▶ [EXERCISE OBJECTIVE]:
If a line of the data below contains the string "images", copy it into your answer.

[Saved data entries]
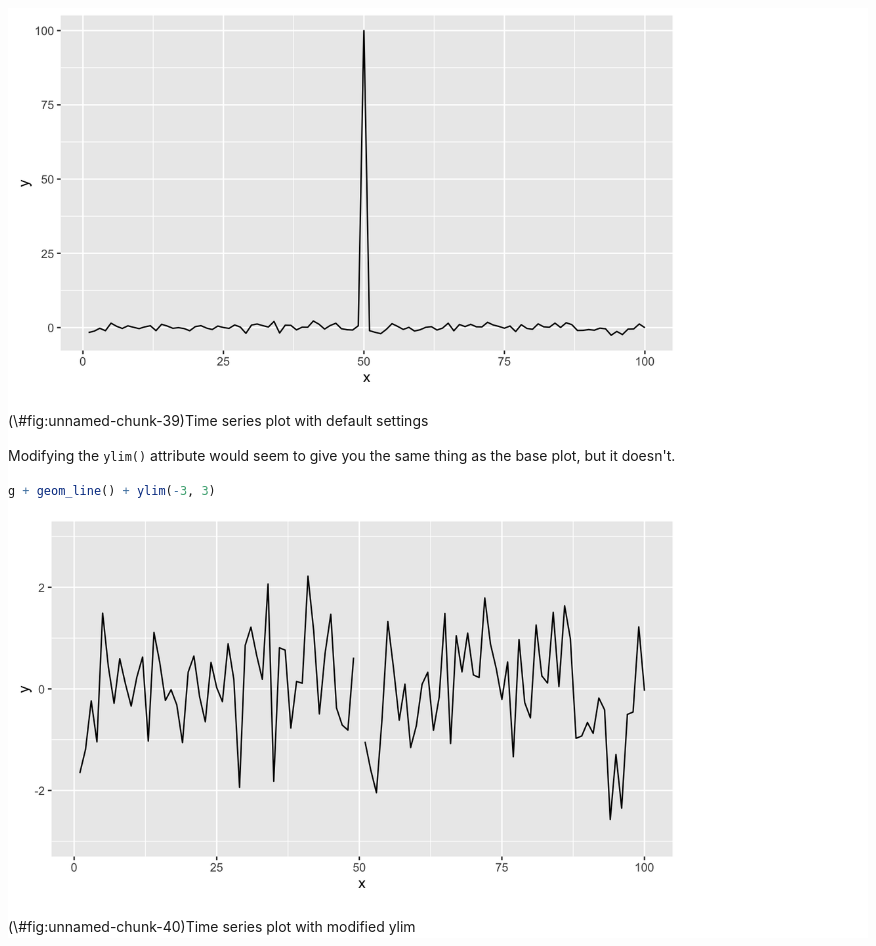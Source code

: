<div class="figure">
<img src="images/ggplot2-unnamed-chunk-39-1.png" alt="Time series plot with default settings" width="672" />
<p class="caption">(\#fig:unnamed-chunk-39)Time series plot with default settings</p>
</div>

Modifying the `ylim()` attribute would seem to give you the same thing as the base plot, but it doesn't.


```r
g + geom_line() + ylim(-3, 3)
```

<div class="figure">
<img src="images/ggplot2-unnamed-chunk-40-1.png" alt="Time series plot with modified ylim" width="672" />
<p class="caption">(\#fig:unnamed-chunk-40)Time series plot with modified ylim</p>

---

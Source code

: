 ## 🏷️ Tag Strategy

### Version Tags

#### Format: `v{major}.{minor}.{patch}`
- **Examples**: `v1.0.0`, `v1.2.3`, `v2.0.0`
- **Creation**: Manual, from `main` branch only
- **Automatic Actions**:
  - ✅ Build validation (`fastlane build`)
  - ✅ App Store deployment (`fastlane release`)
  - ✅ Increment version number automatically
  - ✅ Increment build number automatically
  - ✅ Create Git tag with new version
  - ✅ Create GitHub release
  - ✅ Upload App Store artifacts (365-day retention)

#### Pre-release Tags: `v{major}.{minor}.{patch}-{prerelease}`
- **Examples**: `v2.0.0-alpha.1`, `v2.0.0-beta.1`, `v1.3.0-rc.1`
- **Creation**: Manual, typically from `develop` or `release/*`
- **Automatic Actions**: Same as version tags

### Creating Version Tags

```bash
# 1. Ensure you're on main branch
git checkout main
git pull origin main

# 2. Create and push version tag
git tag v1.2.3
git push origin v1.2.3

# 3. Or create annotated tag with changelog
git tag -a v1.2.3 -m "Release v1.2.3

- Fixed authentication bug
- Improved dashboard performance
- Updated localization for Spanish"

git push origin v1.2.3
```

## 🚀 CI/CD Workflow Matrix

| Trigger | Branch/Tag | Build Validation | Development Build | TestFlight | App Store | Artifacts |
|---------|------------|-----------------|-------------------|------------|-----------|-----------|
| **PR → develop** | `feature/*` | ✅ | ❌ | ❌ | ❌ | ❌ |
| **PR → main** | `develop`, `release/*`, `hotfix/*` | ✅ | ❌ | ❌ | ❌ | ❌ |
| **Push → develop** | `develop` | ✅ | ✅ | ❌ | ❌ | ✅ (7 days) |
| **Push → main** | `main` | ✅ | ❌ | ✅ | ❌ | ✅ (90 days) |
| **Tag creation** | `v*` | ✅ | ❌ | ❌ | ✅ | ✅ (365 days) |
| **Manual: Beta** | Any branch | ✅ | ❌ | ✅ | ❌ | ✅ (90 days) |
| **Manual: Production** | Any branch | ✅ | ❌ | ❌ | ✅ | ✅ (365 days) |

▶ [SOLUTION TO THIS PROBLEM]:
<img src="images/ggplot2-unnamed-chunk-39-1.png" alt="Time series plot with default settings" width="672" />
<img src="images/ggplot2-unnamed-chunk-40-1.png" alt="Time series plot with modified ylim" width="672" />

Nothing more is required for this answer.